# Beta delta Agent - Consumption decision

I’m struggling with a problem regarding the beta delta agent.

Can someone give me a hint how I can come up with the levels of utility?

• Can you show us your attempts so far? I (and many others) are happy to help, but we don't want to do the work for you. – user11305 Jun 22 '18 at 1:54
• So sorry, of course! I uploaded a picture of my attempts up top, I hope that gives a better overview. I think that it is wrong though, because for the "partying case" I combined the cost for writing (-8) and the additional value (+3) in one period. But for the "non partying case" I split the cost and the additional value of +10. If I would've combined both of them, I would come up with a result of 2*delta > 0, which doesn't make any sense to me. Thank you so much for you help! – Christian Schmitt Jun 22 '18 at 10:28

One caveat, I've written this up while writing the world cup so there may be plenty of mistakes. In addition, I confess that the problem is not terribly transparent. However, here is how I'd interpret it.

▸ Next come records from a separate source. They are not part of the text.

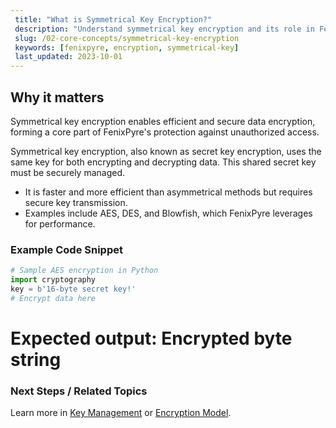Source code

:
 ```yaml
---
 title: "What is Symmetrical Key Encryption?"
 description: "Understand symmetrical key encryption and its role in FenixPyre's secure data protection strategy."
 slug: /02-core-concepts/symmetrical-key-encryption
 keywords: [fenixpyre, encryption, symmetrical-key]
 last_updated: 2023-10-01
---
```


## Why it matters
Symmetrical key encryption enables efficient and secure data encryption, forming a core part of FenixPyre's protection against unauthorized access.

Symmetrical key encryption, also known as secret key encryption, uses the same key for both encrypting and decrypting data. This shared secret key must be securely managed.

- It is faster and more efficient than asymmetrical methods but requires secure key transmission.
- Examples include AES, DES, and Blowfish, which FenixPyre leverages for performance.

### Example Code Snippet
```python
# Sample AES encryption in Python
import cryptography
key = b'16-byte secret key!'
# Encrypt data here
```
# Expected output: Encrypted byte string

### Next Steps / Related Topics
Learn more in [Key Management](/02-core-concepts/key-mgmt.md) or [Encryption Model](/02-core-concepts/encryption-model.md).

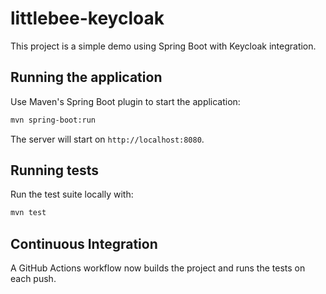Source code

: # littlebee-keycloak

This project is a simple demo using Spring Boot with Keycloak integration.

## Running the application

Use Maven's Spring Boot plugin to start the application:

```bash
mvn spring-boot:run
```

The server will start on `http://localhost:8080`.

## Running tests

Run the test suite locally with:

```bash
mvn test
```

## Continuous Integration

A GitHub Actions workflow now builds the project and runs the tests on each push.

First, when viewed in period $0$, the discounted weights for utilities accrued are $1, \beta \delta, \beta \delta^2$. I make the following assumption: that the given utilities for the various actions are realized immediately--this, I think, is what the writer of this problem wants, but it is not very clear (and indeed, I think it would actually be more reasonable from a modeling perspective if the essay benefit were realized at the end).

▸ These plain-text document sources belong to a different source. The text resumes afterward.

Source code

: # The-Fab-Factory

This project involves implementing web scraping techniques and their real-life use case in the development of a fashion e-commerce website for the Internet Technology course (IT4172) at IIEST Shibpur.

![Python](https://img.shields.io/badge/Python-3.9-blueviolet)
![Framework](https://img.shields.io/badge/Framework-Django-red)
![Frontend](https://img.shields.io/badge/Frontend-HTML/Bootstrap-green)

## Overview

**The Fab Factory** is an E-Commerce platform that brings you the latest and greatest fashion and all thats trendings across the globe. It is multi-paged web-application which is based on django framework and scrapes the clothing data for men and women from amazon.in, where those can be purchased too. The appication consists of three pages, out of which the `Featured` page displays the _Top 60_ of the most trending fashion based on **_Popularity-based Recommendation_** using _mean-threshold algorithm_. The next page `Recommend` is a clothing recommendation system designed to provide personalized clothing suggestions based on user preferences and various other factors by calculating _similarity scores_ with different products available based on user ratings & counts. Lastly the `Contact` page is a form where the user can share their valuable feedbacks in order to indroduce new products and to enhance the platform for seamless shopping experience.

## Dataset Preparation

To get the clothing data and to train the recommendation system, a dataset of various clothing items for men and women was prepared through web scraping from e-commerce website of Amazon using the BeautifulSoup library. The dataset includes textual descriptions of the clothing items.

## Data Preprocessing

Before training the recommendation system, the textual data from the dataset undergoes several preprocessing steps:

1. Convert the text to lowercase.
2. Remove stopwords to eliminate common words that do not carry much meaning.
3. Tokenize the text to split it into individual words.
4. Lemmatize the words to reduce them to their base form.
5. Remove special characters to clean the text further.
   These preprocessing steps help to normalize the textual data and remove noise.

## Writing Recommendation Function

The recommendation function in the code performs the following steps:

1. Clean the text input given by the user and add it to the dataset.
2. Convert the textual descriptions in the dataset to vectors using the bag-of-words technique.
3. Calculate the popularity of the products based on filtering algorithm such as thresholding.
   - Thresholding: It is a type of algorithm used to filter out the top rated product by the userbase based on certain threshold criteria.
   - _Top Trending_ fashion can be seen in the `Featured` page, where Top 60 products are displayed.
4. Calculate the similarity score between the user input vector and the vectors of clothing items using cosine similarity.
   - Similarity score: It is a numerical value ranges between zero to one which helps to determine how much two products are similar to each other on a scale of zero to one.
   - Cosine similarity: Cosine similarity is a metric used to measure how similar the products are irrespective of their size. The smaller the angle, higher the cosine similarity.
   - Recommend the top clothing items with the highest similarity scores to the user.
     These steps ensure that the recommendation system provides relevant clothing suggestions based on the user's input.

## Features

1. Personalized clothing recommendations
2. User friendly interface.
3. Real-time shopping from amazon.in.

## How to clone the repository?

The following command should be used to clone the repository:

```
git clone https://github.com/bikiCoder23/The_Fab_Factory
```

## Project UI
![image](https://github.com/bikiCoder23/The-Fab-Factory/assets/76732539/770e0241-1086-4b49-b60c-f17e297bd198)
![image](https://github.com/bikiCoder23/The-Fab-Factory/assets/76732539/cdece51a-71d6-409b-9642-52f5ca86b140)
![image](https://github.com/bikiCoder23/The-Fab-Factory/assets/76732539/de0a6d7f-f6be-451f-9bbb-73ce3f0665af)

Write $P$ for "Attend Party", write $E$ for "Write Essay" and $0$ for "Do Nothing". Write a Plan as a triple $\cdot, \cdot, \cdot$.

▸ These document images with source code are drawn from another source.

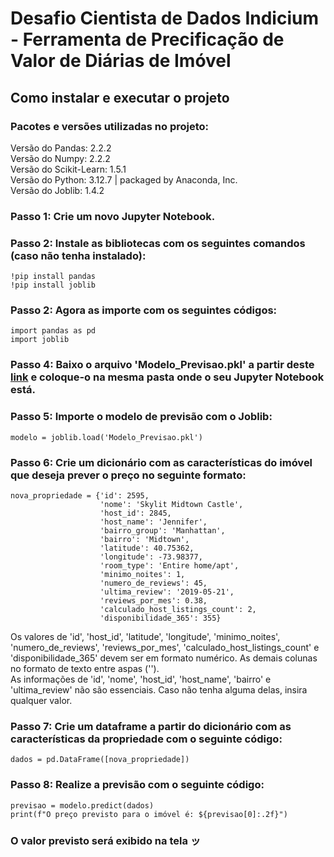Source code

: # Desafio Cientista de Dados Indicium - Ferramenta de Precificação de Valor de Diárias de Imóvel

## Como instalar e executar o projeto

### Pacotes e versões utilizadas no projeto:<br>
Versão do Pandas:  2.2.2<br>
Versão do Numpy:  2.2.2<br>
Versão do Scikit-Learn:  1.5.1<br>
Versão do Python:  3.12.7 | packaged by Anaconda, Inc.<br>
Versão do Joblib:  1.4.2<br>

### Passo 1: Crie um novo Jupyter Notebook.
### Passo 2: Instale as bibliotecas com os seguintes comandos (caso não tenha instalado):
```
!pip install pandas
!pip install joblib
```
### Passo 2: Agora as importe com os seguintes códigos:
```
import pandas as pd
import joblib
```
### Passo 4: Baixo o arquivo 'Modelo_Previsao.pkl' a partir deste [link](https://drive.google.com/file/d/15-oB9FKLhNismtO_gb54Cliw5tFzSf27/view?usp=drive_link) e coloque-o na mesma pasta onde o seu Jupyter Notebook está.
### Passo 5: Importe o modelo de previsão com o Joblib:
```
modelo = joblib.load('Modelo_Previsao.pkl')
```
### Passo 6: Crie um dicionário com as características do imóvel que deseja prever o preço no seguinte formato:
```
nova_propriedade = {'id': 2595,
                    'nome': 'Skylit Midtown Castle',
                    'host_id': 2845,
                    'host_name': 'Jennifer',
                    'bairro_group': 'Manhattan',
                    'bairro': 'Midtown',
                    'latitude': 40.75362,
                    'longitude': -73.98377,
                    'room_type': 'Entire home/apt',
                    'minimo_noites': 1,
                    'numero_de_reviews': 45,
                    'ultima_review': '2019-05-21',
                    'reviews_por_mes': 0.38,
                    'calculado_host_listings_count': 2,
                    'disponibilidade_365': 355}
```
Os valores de 'id', 'host_id', 'latitude', 'longitude', 'minimo_noites', 'numero_de_reviews', 'reviews_por_mes', 'calculado_host_listings_count' e 'disponibilidade_365' devem ser em formato numérico. As demais colunas no formato de texto entre aspas ('').<br>
As informações de 'id', 'nome', 'host_id', 'host_name', 'bairro' e 'ultima_review' não são essenciais. Caso não tenha alguma delas, insira qualquer valor.
### Passo 7: Crie um dataframe a partir do dicionário com as características da propriedade com o seguinte código:
```
dados = pd.DataFrame([nova_propriedade])
```

### Passo 8: Realize a previsão com o seguinte código:
```
previsao = modelo.predict(dados)
print(f"O preço previsto para o imóvel é: ${previsao[0]:.2f}")
```
### O valor previsto será exibido na tela ッ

I suppose that the agent cannot go to the party and write the essay on the same night. Moreover, I suppose that there is party on Sunday night $t=2$ (which may or may not be realistic). I also assume that if he parties on $t=0$, he is so hung over that he gets only $3$ addition value for writing the essay on $t=2$. If not, and he recovered fully, the problem would be trivial: he'd party on $t=0$ and write the essay on Sunday. To see this note that his optimal choice could be narrowed down to $P, 0, E$, which yields $10 + 2\beta\delta^2$ or $E, P, 0$, which yields $2 + 10\beta \delta$. Clearly $P, 0, E \succeq E,P,0$ iff $10 + 2\beta\delta^2 \geq 2 + 10\beta \delta$ iff $\delta \leq 1$, which is always true (with strict inequality if $\delta \neq 1$). Furthermore, note that both of these plans would be followed by the agent at $t=1$ and $t=2$; no commitment device is needed.

The agent has the following plans.

$$\begin{split} &0, E, 0\\ &0, 0, E\\ &0, P, E\\ &P, 0, E\\ &P, E, 0\\ &E, P, 0\\ &E, 0, 0\\ &E, 0, P\\ &0, E, P \end{split}$$

These yield to him the following utilities (when viewed from period $0$, should he be able to commit to this plan):

$$\begin{split} &2\beta\delta\\ &2\beta\delta^2\\ &10\beta\delta - 5\beta\delta^2\\ &10 - 5\beta\delta^2\\ &10 - 5\beta\delta\\ &2 + 10\beta\delta\\ &2\\ &2 + 10\beta\delta^2\\ &2\beta\delta + 10\beta\delta^2 \end{split}$$

The possible commitment solutions are:

$$\begin{split} &P, 0, E\\ &E, P, 0\\ \end{split}$$

These are also clearly optimal for the $t=1$ and $t=2$ player as well. Finally, we have $P, 0, E \succeq E, P, 0$ iff $10 - 5\beta\delta^2 \geq 2 + 10\beta\delta$, which holds iff $$\delta \leq \frac{\left(\sqrt{5}\cdot\sqrt{\frac{\left(5\beta+8\right)}{\beta}}-5\right)}{5}$$

Again, to whomever: please feel free to make any edits or corrections necessary.